Corporate debt is projected to swell over the next several years, thanks to cheap money from global central banks, according to a report Wednesday that warns of a potential crisis from all that new, borrowed cash floating around.
By 2020, business debt likely will climb to $75 trillion from its current $51 trillion level, according to S&P Global Ratings. Under normal conditions, that wouldn't be a major problem so long as credit quality stays high, interest rates and inflation remain low, and there are economic growth persists.
However, the alternative is less pleasant should those conditions not persist. Should interest rates rise and economic conditions worsen, corporate America could be facing a major problem as it seeks to manage that debt. Rolling over bonds would become more difficult should inflation gain and rates raise, while a slowing economy would worsen business conditions and make paying off the debt more difficult.
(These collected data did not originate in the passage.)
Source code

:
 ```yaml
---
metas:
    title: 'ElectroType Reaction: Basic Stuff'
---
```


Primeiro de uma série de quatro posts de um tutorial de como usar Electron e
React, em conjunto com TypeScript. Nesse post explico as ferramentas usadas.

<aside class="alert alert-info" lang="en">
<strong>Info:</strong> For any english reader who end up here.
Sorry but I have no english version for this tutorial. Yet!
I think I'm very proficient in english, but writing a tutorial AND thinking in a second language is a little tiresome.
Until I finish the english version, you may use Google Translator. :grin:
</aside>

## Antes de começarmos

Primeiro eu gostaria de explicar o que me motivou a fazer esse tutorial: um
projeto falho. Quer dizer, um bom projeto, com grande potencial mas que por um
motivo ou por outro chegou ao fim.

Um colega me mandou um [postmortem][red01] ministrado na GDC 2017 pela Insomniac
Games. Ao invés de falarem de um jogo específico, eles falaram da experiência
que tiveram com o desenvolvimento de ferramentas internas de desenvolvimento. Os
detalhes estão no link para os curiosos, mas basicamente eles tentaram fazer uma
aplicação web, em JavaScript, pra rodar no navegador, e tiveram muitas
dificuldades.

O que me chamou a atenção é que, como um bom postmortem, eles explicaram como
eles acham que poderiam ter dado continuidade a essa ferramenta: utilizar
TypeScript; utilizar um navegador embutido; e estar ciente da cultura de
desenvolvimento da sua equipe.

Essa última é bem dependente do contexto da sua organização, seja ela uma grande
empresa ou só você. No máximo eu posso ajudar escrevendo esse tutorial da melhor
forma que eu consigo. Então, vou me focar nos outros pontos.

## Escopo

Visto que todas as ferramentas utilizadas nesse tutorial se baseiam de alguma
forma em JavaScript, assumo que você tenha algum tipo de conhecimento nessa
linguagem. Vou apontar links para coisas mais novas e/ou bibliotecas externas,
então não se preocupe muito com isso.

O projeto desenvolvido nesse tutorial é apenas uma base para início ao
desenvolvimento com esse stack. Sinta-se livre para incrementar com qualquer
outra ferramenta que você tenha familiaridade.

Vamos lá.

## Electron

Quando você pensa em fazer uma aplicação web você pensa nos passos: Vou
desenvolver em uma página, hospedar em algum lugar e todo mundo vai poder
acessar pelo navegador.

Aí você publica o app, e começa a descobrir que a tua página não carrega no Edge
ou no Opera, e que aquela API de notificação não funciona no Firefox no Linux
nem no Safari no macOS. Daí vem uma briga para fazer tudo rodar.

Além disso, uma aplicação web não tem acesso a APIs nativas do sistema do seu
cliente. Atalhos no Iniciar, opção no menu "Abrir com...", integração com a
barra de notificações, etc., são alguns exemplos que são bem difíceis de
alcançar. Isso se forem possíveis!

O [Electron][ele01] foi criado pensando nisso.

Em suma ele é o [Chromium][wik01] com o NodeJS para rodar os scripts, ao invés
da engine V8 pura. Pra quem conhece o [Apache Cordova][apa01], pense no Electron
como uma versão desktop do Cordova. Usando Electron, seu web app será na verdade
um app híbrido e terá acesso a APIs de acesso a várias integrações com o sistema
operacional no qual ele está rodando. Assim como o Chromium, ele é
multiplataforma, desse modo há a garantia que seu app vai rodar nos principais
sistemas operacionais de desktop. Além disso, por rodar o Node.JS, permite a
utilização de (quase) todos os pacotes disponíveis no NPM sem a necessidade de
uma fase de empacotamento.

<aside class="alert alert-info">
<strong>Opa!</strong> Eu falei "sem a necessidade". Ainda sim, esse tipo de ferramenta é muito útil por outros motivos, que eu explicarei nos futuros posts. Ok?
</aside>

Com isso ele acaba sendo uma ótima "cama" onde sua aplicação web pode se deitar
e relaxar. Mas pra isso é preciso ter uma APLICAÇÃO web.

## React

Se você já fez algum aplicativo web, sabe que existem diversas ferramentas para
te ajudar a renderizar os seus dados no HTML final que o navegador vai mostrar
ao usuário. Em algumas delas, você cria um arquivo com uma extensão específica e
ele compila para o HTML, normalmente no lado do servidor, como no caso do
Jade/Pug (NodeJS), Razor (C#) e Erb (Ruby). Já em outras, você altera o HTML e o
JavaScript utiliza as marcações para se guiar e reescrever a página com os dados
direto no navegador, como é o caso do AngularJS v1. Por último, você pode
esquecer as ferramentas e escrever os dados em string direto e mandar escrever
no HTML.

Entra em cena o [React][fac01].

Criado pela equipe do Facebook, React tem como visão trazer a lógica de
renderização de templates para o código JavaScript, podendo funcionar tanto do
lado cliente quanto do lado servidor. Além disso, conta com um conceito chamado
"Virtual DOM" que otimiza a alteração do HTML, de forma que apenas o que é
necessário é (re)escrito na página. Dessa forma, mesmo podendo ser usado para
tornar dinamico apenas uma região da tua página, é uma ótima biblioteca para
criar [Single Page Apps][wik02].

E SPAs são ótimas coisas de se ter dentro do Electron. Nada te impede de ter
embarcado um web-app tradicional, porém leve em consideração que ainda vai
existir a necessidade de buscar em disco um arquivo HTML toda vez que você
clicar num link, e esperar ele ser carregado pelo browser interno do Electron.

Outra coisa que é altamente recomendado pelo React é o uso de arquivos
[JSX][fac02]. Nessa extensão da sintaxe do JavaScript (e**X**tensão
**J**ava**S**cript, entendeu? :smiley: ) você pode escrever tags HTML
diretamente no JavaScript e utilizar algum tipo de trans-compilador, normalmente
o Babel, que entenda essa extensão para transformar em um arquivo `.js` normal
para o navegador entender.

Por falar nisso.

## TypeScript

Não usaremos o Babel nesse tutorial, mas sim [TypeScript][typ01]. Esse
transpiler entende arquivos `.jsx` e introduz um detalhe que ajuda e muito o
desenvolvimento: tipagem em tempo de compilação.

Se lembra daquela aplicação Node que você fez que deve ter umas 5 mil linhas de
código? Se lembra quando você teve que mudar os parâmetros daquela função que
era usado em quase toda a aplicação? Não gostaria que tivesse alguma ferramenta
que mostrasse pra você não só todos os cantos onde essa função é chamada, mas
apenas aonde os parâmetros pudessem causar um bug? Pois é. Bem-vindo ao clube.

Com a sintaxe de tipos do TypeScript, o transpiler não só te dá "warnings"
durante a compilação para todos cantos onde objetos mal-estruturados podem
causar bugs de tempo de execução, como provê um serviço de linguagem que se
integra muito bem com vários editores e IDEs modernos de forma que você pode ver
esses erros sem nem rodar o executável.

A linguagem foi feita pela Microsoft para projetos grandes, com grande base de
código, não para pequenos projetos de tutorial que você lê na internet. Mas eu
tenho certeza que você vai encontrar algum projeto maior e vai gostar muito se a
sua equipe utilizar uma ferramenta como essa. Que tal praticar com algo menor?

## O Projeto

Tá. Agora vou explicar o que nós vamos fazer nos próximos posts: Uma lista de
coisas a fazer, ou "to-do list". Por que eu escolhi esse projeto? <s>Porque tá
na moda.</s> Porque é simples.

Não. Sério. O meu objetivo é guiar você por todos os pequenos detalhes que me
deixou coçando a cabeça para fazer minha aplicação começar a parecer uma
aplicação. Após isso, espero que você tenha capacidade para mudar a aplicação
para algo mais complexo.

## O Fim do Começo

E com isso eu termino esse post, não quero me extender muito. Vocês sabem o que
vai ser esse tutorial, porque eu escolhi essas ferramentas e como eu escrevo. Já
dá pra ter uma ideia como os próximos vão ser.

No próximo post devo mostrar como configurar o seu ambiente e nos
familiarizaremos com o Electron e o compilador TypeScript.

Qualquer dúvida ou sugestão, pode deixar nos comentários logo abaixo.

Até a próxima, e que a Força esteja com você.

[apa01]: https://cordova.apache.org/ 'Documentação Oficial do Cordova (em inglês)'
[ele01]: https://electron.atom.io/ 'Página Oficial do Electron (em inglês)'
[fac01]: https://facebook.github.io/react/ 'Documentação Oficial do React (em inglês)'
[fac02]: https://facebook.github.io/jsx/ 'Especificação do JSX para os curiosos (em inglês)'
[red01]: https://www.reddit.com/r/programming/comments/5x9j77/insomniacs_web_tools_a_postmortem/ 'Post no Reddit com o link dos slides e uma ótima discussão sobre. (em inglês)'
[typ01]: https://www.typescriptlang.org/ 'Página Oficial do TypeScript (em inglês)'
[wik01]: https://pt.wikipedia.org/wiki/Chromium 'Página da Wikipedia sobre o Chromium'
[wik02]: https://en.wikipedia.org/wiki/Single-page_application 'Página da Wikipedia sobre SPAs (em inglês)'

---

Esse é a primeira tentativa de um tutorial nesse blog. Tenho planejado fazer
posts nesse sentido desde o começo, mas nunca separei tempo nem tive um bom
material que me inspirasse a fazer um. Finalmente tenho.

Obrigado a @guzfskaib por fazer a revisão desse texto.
In that case, a "Crexit," or withdrawal by lenders from the credit markets, could occur and lead to a sudden tightening of conditions that could trigger another financial scare.
"A worst-case scenario would be a series of major negative surprises sparking a crisis of confidence around the globe," S&P said in the report. "These unforeseen events could quickly destabilize the market, pushing investors and lenders to exit riskier positions ('Crexit' scenario). If mishandled, this could result in credit growth collapsing as it did during the global financial crisis."
In fact, S&P considers a correction in the credit markets to be "inevitable." The only question is degree.
The firm worries that investors have been overly willing in their hunt for yield to buy speculative-grade corporate debt. This has been true not only in the United States but also China, which has used borrowing to spur growth but now finds itself at an economic crossroads.